> [What you will do] In this exercise, each record below is to be written out again exactly.

*** Block opens ***

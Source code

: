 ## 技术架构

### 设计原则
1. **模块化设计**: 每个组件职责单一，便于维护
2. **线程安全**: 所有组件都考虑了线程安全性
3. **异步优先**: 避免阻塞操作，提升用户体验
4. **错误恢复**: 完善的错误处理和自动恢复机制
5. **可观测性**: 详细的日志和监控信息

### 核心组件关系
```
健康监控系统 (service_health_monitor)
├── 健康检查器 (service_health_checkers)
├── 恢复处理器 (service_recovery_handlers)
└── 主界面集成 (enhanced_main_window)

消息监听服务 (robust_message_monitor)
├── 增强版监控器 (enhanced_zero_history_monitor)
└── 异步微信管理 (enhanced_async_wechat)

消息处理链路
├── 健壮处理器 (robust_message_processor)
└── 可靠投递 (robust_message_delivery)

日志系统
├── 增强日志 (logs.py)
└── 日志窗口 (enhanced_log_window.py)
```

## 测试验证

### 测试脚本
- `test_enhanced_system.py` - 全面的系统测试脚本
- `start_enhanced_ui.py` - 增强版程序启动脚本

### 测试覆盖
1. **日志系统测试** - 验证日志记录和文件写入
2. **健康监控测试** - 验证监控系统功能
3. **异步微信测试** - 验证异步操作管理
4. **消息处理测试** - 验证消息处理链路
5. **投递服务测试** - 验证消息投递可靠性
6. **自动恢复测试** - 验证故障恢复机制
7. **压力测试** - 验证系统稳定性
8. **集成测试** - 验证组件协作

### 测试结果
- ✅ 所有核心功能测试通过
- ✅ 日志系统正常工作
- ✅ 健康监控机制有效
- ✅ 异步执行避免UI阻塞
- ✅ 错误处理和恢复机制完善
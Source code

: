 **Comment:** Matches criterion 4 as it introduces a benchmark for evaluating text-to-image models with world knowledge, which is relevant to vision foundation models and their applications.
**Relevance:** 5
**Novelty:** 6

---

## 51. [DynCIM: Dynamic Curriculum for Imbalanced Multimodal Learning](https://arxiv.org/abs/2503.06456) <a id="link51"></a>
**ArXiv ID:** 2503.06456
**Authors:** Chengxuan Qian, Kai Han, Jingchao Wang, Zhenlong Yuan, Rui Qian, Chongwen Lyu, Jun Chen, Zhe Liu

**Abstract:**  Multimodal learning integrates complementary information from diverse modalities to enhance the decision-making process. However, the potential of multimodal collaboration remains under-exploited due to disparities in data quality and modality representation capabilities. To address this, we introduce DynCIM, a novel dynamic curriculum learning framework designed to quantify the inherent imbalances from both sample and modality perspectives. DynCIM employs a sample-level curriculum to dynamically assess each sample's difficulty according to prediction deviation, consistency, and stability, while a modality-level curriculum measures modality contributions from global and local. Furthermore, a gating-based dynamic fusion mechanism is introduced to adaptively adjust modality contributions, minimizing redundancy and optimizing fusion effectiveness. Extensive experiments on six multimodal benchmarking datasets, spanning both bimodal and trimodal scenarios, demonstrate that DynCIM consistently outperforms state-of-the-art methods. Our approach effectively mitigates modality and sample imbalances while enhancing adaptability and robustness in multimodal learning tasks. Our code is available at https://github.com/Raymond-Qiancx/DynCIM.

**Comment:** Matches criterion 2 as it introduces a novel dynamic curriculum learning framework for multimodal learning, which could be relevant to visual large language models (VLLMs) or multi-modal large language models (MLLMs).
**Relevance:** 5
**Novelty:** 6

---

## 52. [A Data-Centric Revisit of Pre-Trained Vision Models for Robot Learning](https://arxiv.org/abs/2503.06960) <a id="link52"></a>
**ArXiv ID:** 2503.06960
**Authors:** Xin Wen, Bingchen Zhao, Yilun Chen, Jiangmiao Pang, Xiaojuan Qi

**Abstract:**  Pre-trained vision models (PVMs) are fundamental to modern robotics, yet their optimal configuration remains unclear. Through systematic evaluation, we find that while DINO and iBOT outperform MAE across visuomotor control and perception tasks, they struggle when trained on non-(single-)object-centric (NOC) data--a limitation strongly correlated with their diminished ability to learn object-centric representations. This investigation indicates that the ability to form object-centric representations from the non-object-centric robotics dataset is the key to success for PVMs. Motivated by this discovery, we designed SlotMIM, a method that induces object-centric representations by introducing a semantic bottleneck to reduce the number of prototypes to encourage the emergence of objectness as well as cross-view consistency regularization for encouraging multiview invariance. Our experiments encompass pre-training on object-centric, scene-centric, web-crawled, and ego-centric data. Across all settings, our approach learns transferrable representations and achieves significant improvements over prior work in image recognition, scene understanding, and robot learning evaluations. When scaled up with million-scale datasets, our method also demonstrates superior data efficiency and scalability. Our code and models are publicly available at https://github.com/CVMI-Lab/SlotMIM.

*** Block closes ***

> [Your solution]
Source code

: ## 技术架构

### 设计原则
1. **模块化设计**: 每个组件职责单一，便于维护
2. **线程安全**: 所有组件都考虑了线程安全性
3. **异步优先**: 避免阻塞操作，提升用户体验
4. **错误恢复**: 完善的错误处理和自动恢复机制
5. **可观测性**: 详细的日志和监控信息

### 核心组件关系
```
健康监控系统 (service_health_monitor)
├── 健康检查器 (service_health_checkers)
├── 恢复处理器 (service_recovery_handlers)
└── 主界面集成 (enhanced_main_window)

消息监听服务 (robust_message_monitor)
├── 增强版监控器 (enhanced_zero_history_monitor)
└── 异步微信管理 (enhanced_async_wechat)

消息处理链路
├── 健壮处理器 (robust_message_processor)
└── 可靠投递 (robust_message_delivery)

日志系统
├── 增强日志 (logs.py)
└── 日志窗口 (enhanced_log_window.py)
```

## 测试验证

### 测试脚本
- `test_enhanced_system.py` - 全面的系统测试脚本
- `start_enhanced_ui.py` - 增强版程序启动脚本

### 测试覆盖
1. **日志系统测试** - 验证日志记录和文件写入
2. **健康监控测试** - 验证监控系统功能
3. **异步微信测试** - 验证异步操作管理
4. **消息处理测试** - 验证消息处理链路
5. **投递服务测试** - 验证消息投递可靠性
6. **自动恢复测试** - 验证故障恢复机制
7. **压力测试** - 验证系统稳定性
8. **集成测试** - 验证组件协作

### 测试结果
- ✅ 所有核心功能测试通过
- ✅ 日志系统正常工作
- ✅ 健康监控机制有效
- ✅ 异步执行避免UI阻塞
- ✅ 错误处理和恢复机制完善
Source code

: **Comment:** Matches criterion 4 as it introduces a benchmark for evaluating text-to-image models with world knowledge, which is relevant to vision foundation models and their applications.
**Relevance:** 5
**Novelty:** 6

---

## 51. [DynCIM: Dynamic Curriculum for Imbalanced Multimodal Learning](https://arxiv.org/abs/2503.06456) <a id="link51"></a>
**ArXiv ID:** 2503.06456
**Authors:** Chengxuan Qian, Kai Han, Jingchao Wang, Zhenlong Yuan, Rui Qian, Chongwen Lyu, Jun Chen, Zhe Liu

**Abstract:**  Multimodal learning integrates complementary information from diverse modalities to enhance the decision-making process. However, the potential of multimodal collaboration remains under-exploited due to disparities in data quality and modality representation capabilities. To address this, we introduce DynCIM, a novel dynamic curriculum learning framework designed to quantify the inherent imbalances from both sample and modality perspectives. DynCIM employs a sample-level curriculum to dynamically assess each sample's difficulty according to prediction deviation, consistency, and stability, while a modality-level curriculum measures modality contributions from global and local. Furthermore, a gating-based dynamic fusion mechanism is introduced to adaptively adjust modality contributions, minimizing redundancy and optimizing fusion effectiveness. Extensive experiments on six multimodal benchmarking datasets, spanning both bimodal and trimodal scenarios, demonstrate that DynCIM consistently outperforms state-of-the-art methods. Our approach effectively mitigates modality and sample imbalances while enhancing adaptability and robustness in multimodal learning tasks. Our code is available at https://github.com/Raymond-Qiancx/DynCIM.

**Comment:** Matches criterion 2 as it introduces a novel dynamic curriculum learning framework for multimodal learning, which could be relevant to visual large language models (VLLMs) or multi-modal large language models (MLLMs).
**Relevance:** 5
**Novelty:** 6

---

## 52. [A Data-Centric Revisit of Pre-Trained Vision Models for Robot Learning](https://arxiv.org/abs/2503.06960) <a id="link52"></a>
**ArXiv ID:** 2503.06960
**Authors:** Xin Wen, Bingchen Zhao, Yilun Chen, Jiangmiao Pang, Xiaojuan Qi

**Abstract:**  Pre-trained vision models (PVMs) are fundamental to modern robotics, yet their optimal configuration remains unclear. Through systematic evaluation, we find that while DINO and iBOT outperform MAE across visuomotor control and perception tasks, they struggle when trained on non-(single-)object-centric (NOC) data--a limitation strongly correlated with their diminished ability to learn object-centric representations. This investigation indicates that the ability to form object-centric representations from the non-object-centric robotics dataset is the key to success for PVMs. Motivated by this discovery, we designed SlotMIM, a method that induces object-centric representations by introducing a semantic bottleneck to reduce the number of prototypes to encourage the emergence of objectness as well as cross-view consistency regularization for encouraging multiview invariance. Our experiments encompass pre-training on object-centric, scene-centric, web-crawled, and ego-centric data. Across all settings, our approach learns transferrable representations and achieves significant improvements over prior work in image recognition, scene understanding, and robot learning evaluations. When scaled up with million-scale datasets, our method also demonstrates superior data efficiency and scalability. Our code and models are publicly available at https://github.com/CVMI-Lab/SlotMIM.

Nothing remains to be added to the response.